Cyber Incident Victim: St. Johns County

In July 2023, St. Johns County staff engaged with an entity they believed represented a legitimate construction company based in Loxahatchee. The communication originated from an unusual email address (@dbehdd.co), which lacked the standard ".com" domain typical for established businesses. The fraudulent actor, impersonating the real company, informed the county via email that they would no longer accept check payments, citing issues with unclear or bounced checks from clients. Instead, the scammer requested digital transfers to streamline financial processing. Complying with this request, the county electronically transferred $551,000 to the fraudulent account. In September 2023, a second payment totaling $612,000 was sent to the same bogus entity before the scheme was uncovered. The real company, using a ".com" email address, notified the county that it had not received any contract payments, prompting a utility manager to identify the fraud in a September 27 email.

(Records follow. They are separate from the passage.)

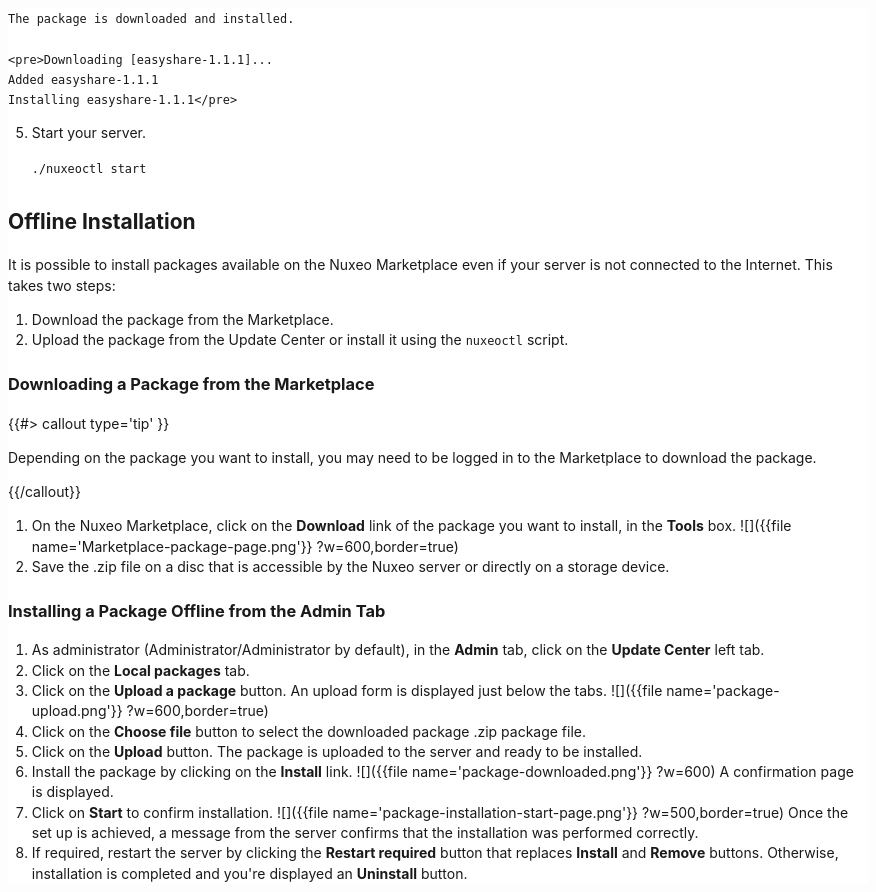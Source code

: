     The package is downloaded and installed.

    <pre>Downloading [easyshare-1.1.1]...
    Added easyshare-1.1.1
    Installing easyshare-1.1.1</pre>

5.  Start your server.

    ```bash
    ./nuxeoctl start
    ```

## Offline Installation

It is possible to install packages available on the Nuxeo Marketplace even if your server is not connected to the Internet. This takes two steps:

1.  Download the package from the Marketplace.
2.  Upload the package from the Update Center or install it using the&nbsp;`nuxeoctl` script.

### Downloading a Package from the Marketplace

{{#> callout type='tip' }}

Depending on the package you want to install, you may need to be logged in to the Marketplace to download the package.

{{/callout}}

1.  On the Nuxeo Marketplace, click on the **Download** link of the package you want to install, in the **Tools** box.
    ![]({{file name='Marketplace-package-page.png'}} ?w=600,border=true)
2.  Save the .zip file on a disc that is accessible by the Nuxeo server or directly on a storage device.

### Installing a Package Offline from the Admin Tab

1.  As administrator (Administrator/Administrator by default), in the **Admin** tab, click on the **Update Center** left tab.
2.  Click on the **Local packages** tab.
3.  Click on the **Upload a package** button.
    An upload form is displayed just below the tabs.
    ![]({{file name='package-upload.png'}} ?w=600,border=true)
4.  Click on the **Choose file** button to select the downloaded package .zip package file.
5.  Click on the **Upload** button.
    The package is uploaded to the server and ready to be installed.
6.  Install the package by clicking on the **Install** link.
    ![]({{file name='package-downloaded.png'}} ?w=600)
    A confirmation page is displayed.
7.  Click on **Start** to confirm installation.
    ![]({{file name='package-installation-start-page.png'}} ?w=500,border=true)
    Once the set up is achieved, a message from the server confirms that the installation was performed correctly.
8.  If required, restart the server by clicking the **Restart required** button that replaces **Install** and **Remove** buttons. Otherwise, installation is completed and you're displayed an **Uninstall** button.
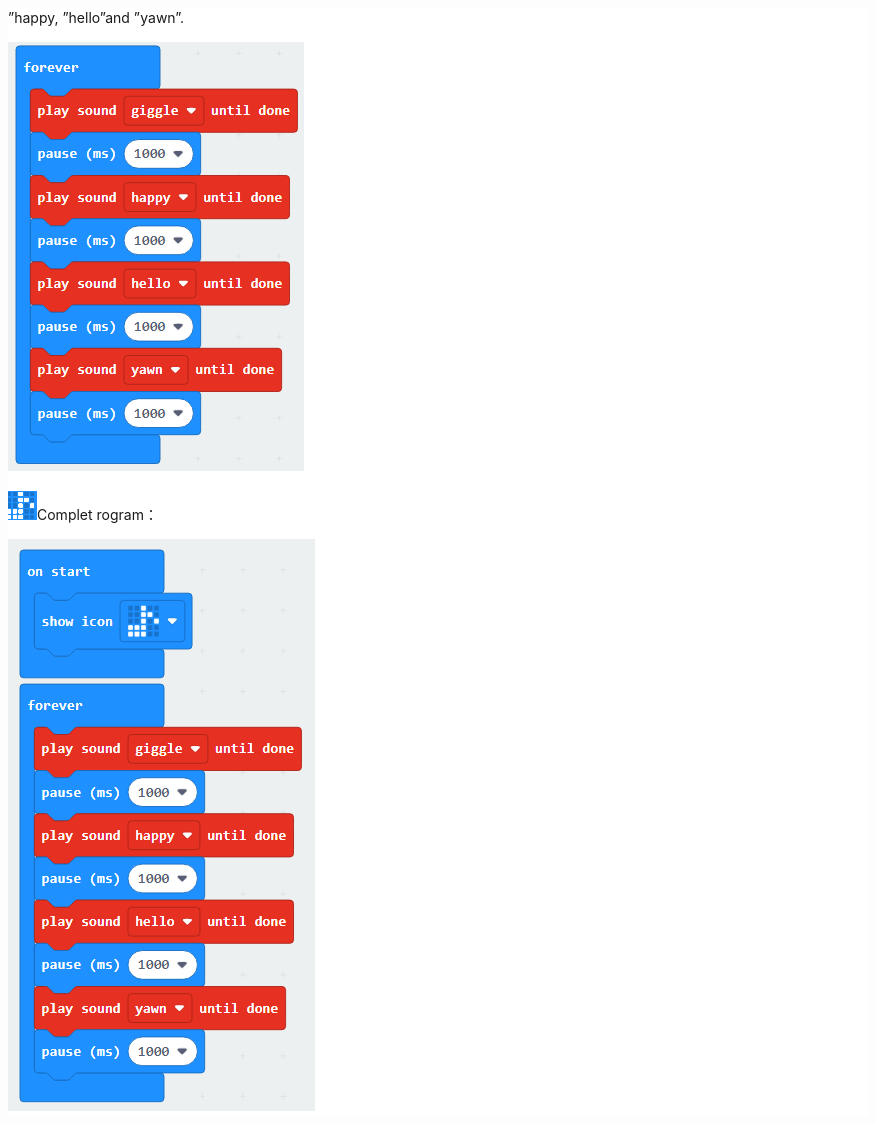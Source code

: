 ”happy, ”hello”and ”yawn”.

![](media/a3695fa08b3998909ef3a0adcb9d12e0.png)

![](media/7f7aa904c35f83b61c7c560ad1e40d2a.png)Complet rogram：

![](media/8f80ccb8df9d1f6421b1eef99e6a35d5.png)
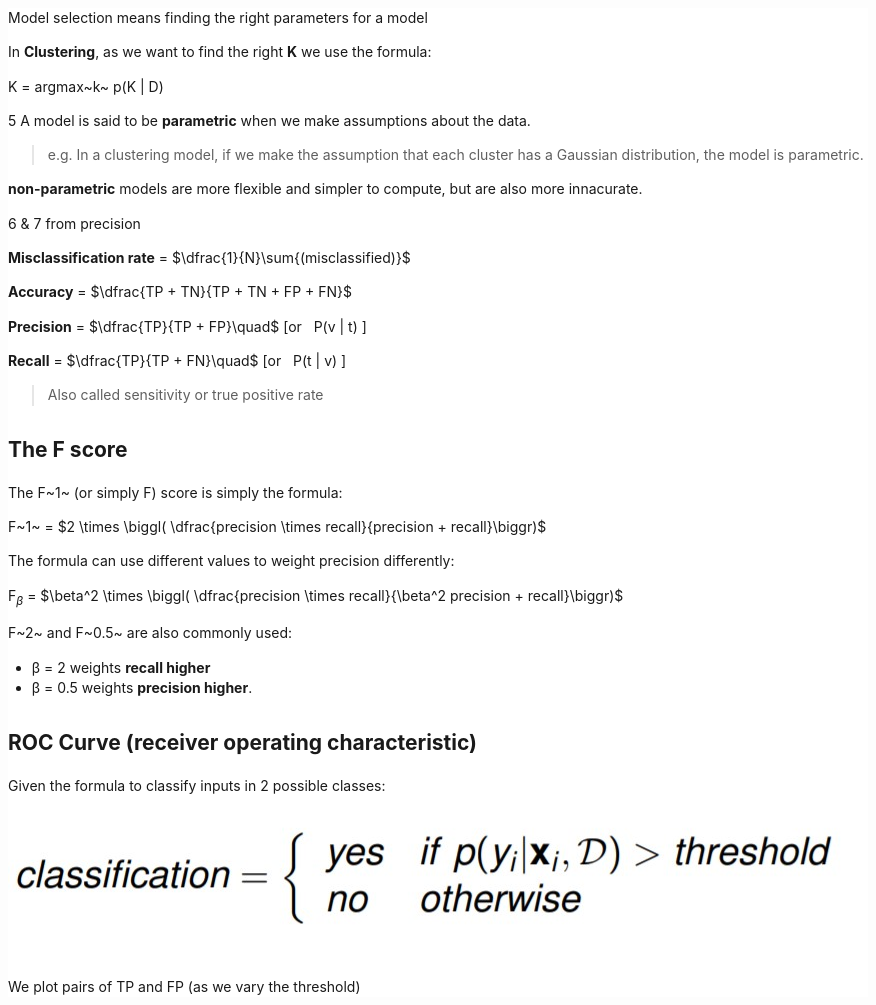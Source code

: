 <definition>Model selection means finding the right parameters for a model</definition>

In **Clustering**, as we want to find the right **K** we use the formula:

K = argmax~k~ p(K | D)

<v>5</v>
A model is said to be **parametric** when we make assumptions about the data.
> e.g. In a clustering model, if we make the assumption that each cluster has a Gaussian distribution, the model is parametric.

**non-parametric** models are more flexible and simpler to compute, but are also more innacurate.

<v>6 & 7 from precision</v>

**Misclassification rate** = $\dfrac{1}{N}\sum{(misclassified)}$

**Accuracy** = $\dfrac{TP + TN}{TP + TN + FP + FN}$

**Precision** = $\dfrac{TP}{TP + FP}\quad$ [or &nbsp; P(v | t) ]

**Recall** = $\dfrac{TP}{TP + FN}\quad$ [or &nbsp; P(t | v) ]
> Also called sensitivity or true positive rate


## The F score 

The F~1~ (or simply F) score is simply the formula:

F~1~ = $2 \times \biggl( \dfrac{precision \times recall}{precision + recall}\biggr)$

The formula can use different values to weight precision differently:

F$_\beta$ = $\beta^2 \times \biggl( \dfrac{precision \times recall}{\beta^2 precision + recall}\biggr)$

F~2~ and F~0.5~ are also commonly used:
- β = 2 weights **recall higher**
- β = 0.5 weights **precision higher**.

## ROC Curve (receiver operating characteristic)
Given the formula to classify inputs in 2 possible classes:
<img src="img/1_ROC_classification.jpg">

We plot pairs of TP and FP (as we vary the threshold)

The St. Johns County Sheriff’s Office and the U.S. Secret Service initiated a joint investigation, though no further details were released due to the active status of the case. By early October, the county successfully reversed the $612,000 transaction through bank intervention, recovering a portion of the stolen funds. Clerk of Court Brandon Patty reported the total loss at $1.1 million, with approximately $500,000 still unrecovered as of early October. Patty confirmed the attack method as business email compromise (BEC), where attackers infiltrate email communications to alter banking details during payment processes. The county implemented secondary financial controls, initiated an internal process review, and planned third-party verification of payment requests to prevent future incidents. Insurance claims were filed to recover remaining losses, with Patty emphasizing ongoing efforts to safeguard taxpayer funds while pursuing full restitution.